BACKGROUND: Although anxiety and depression status is considered related to gastroesophageal reflux disease (GERD) and functional dyspepsia (FD) symptoms, ambiguity primarily arises from the difficulty in determining their cause-effect relationships. We aimed to examine the longitudinal reciprocal causation between anxiety/depression status and GERD/FD symptoms among symptomatic adult patients with GERD. METHODS: Adult (≥ 20 years) patients with GERD symptoms received PPI treatment for 4 weeks after endoscopy. GERD and FD symptom subscales (GERD-SS/FD-SS) were evaluated using the gastroesophageal reflux and dyspepsia therapeutic efficacy and satisfaction test (GERD-TEST). Anxiety and depression status were evaluated using the hospital anxiety and depression scale (HADS).
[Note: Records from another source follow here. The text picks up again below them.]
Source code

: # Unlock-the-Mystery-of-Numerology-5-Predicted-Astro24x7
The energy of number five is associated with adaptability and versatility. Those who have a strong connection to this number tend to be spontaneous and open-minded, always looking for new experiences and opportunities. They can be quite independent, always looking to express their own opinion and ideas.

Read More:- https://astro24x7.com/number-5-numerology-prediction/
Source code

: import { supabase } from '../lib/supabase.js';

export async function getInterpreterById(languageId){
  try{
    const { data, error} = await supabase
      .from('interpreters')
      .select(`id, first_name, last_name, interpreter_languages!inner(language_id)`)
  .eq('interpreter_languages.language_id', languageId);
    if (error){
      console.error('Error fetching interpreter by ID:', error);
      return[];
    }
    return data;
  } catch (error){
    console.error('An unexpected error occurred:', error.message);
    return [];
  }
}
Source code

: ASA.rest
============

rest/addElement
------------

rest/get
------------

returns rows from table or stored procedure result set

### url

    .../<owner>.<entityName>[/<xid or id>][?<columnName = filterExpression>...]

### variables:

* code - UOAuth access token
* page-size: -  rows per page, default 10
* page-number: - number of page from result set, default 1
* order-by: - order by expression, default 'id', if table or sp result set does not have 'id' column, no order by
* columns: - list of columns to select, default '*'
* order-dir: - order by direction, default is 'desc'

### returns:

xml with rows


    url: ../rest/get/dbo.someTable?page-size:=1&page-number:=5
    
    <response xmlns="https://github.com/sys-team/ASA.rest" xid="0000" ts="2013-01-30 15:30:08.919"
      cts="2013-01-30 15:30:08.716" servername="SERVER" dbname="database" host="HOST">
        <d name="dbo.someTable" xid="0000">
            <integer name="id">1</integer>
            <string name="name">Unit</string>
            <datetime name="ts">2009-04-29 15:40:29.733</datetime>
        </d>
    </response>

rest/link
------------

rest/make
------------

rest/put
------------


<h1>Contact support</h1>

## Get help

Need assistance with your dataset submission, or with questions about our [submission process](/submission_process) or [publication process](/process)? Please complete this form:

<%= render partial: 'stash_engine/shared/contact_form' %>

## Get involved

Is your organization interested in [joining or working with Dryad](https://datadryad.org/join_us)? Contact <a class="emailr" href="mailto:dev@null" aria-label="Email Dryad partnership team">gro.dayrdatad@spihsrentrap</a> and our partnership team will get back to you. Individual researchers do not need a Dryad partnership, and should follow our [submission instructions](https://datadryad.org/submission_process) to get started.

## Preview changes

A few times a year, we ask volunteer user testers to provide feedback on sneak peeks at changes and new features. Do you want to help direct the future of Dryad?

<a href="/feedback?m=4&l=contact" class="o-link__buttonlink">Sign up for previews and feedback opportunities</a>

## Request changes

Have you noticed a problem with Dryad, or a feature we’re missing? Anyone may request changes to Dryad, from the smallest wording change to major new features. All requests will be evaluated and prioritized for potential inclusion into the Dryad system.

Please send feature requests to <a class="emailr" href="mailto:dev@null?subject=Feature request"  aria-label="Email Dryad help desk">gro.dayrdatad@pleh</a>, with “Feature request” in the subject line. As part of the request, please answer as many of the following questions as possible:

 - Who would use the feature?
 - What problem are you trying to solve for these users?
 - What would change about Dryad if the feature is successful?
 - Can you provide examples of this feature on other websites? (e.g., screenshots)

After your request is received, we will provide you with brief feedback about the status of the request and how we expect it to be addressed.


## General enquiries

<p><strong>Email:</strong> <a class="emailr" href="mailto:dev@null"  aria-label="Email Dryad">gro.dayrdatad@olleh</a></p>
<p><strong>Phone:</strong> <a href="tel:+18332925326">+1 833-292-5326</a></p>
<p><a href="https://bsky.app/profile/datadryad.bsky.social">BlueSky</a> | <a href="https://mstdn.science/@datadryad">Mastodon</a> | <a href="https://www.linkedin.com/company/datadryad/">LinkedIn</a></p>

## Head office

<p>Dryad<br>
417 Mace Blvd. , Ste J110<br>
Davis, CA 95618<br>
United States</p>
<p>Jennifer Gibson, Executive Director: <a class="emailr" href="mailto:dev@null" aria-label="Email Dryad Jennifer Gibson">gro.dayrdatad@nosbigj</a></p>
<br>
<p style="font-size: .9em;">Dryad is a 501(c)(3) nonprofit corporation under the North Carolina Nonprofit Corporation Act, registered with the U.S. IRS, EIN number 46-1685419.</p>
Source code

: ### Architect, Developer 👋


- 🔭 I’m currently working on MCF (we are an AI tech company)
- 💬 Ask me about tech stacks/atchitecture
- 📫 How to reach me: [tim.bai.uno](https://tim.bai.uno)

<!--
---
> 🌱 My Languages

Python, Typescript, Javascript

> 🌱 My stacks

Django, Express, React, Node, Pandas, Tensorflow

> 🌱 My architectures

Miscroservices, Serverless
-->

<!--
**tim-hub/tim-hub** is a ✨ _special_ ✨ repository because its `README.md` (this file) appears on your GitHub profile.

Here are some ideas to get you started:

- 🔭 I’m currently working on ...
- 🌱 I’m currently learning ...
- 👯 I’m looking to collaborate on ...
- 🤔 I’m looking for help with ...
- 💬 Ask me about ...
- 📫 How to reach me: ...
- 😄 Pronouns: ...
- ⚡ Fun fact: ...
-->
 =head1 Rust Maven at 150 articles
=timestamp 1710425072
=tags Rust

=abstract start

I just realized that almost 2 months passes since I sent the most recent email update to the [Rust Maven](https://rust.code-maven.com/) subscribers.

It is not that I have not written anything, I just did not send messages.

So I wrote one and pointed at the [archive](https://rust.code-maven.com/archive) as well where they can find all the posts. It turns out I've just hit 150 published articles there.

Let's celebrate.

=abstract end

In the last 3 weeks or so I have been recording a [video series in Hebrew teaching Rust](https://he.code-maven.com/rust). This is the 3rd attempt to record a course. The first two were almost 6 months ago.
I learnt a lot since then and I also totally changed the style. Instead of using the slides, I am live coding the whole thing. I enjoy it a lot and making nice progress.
A cross-lagged analysis using structural equation modeling was conducted to examine causal relationships among psychiatric bias (anxiety and depression scores) and upper gastrointestinal symptoms (GERD-SS and FD-SS scores) over time. RESULTS: A total of 182 patients with GERD (men: 120; age: 57.1 ± 12.8 years; body mass index: 24.2 ± 4.1 kg/m2; nonerosive reflux disease/erosive reflux disease: 61/121) were eligible before (T1) and after 4 weeks (T2) of PPI therapy. The cross-lagged effect model indicated that anxiety at T1 contributed to the FD-SS at T2 (β = 0.18*) and depression at T1 contributed to the GERD-SS at T2 (β = 0.23*) (*p < 0.05). CONCLUSION: Psychiatric bias was a risk factor for refractory GERD and FD. Anxiety and depression status reduced the therapeutic effect of PPIs on GERD and FD symptoms. Therefore, attention is required to detect the anxiety/depression status of patients with GERD/FD symptoms to treat patients appropriately and optimize therapeutic outcomes.